Exclusivo

Hoy por hoy

Décadas atrás, los panameños decidimos que el Canal de Panamá sería un santuario de neutralidad política, a fin de que nuestra criolla y muy particular política no invadiera una empresa estatal de estatura mundial. Es evidente que al estudiar la gobernanza del Canal y la del resto de las instituciones del Estado, saltan a la vista enormes e insalvables diferencias. Comparar el Canal de Panamá con el Gobierno es como comparar la institucionalidad con el pandillerismo. Sin embargo, con el transcurrir de los años, los políticos han dejado atrás ese pacto y cada vez es más frecuente ver nombramientos en la junta directiva del Canal que responden a intereses partidistas, incluso, particulares.
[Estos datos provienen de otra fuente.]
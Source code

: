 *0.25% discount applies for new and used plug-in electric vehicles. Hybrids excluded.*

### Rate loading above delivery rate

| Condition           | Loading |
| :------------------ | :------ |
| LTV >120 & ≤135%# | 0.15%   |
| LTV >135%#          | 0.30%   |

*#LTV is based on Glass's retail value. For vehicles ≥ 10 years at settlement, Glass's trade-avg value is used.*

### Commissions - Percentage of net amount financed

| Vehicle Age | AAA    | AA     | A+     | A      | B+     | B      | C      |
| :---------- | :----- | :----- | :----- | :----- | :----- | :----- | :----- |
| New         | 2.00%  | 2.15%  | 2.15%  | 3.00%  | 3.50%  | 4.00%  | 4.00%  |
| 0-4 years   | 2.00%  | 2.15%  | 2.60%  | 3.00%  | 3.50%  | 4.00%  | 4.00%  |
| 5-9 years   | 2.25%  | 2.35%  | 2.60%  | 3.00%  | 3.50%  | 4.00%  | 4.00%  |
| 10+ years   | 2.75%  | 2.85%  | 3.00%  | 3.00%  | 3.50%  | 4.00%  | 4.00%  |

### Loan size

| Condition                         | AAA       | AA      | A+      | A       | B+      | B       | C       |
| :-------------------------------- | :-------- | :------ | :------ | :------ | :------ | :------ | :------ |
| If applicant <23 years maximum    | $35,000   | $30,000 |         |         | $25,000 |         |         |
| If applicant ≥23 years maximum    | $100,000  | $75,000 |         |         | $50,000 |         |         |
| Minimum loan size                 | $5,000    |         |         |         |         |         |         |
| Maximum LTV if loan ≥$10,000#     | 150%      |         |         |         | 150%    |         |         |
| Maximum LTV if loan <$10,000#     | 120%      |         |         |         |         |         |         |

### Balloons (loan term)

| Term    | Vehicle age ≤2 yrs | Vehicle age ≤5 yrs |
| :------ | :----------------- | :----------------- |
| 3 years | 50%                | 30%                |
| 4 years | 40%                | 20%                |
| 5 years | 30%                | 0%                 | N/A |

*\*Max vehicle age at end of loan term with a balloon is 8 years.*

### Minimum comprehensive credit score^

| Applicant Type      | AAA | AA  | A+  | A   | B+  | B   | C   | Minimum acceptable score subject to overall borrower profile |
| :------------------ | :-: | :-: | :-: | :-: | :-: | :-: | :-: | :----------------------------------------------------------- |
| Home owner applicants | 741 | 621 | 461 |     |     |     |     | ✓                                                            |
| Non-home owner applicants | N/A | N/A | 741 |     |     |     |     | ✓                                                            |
Si bien en esta nueva jornada de nombramientos algunos merecen ocupar un puesto, otros dejan muchas dudas, no por su capacidad, sino por sus compromisos, por los intereses, si no personales, sí familiares. No solo ha sido este gobierno el que lo ha hecho; quizá las peores designaciones fueron bajo aquella administración profunda y abiertamente corrupta, empezando con el que por entonces fue presidente de la República. Una vez más, la Asamblea Nacional fracasó en su labor de corregir el rumbo torcido que se manifiesta en designaciones dudosas.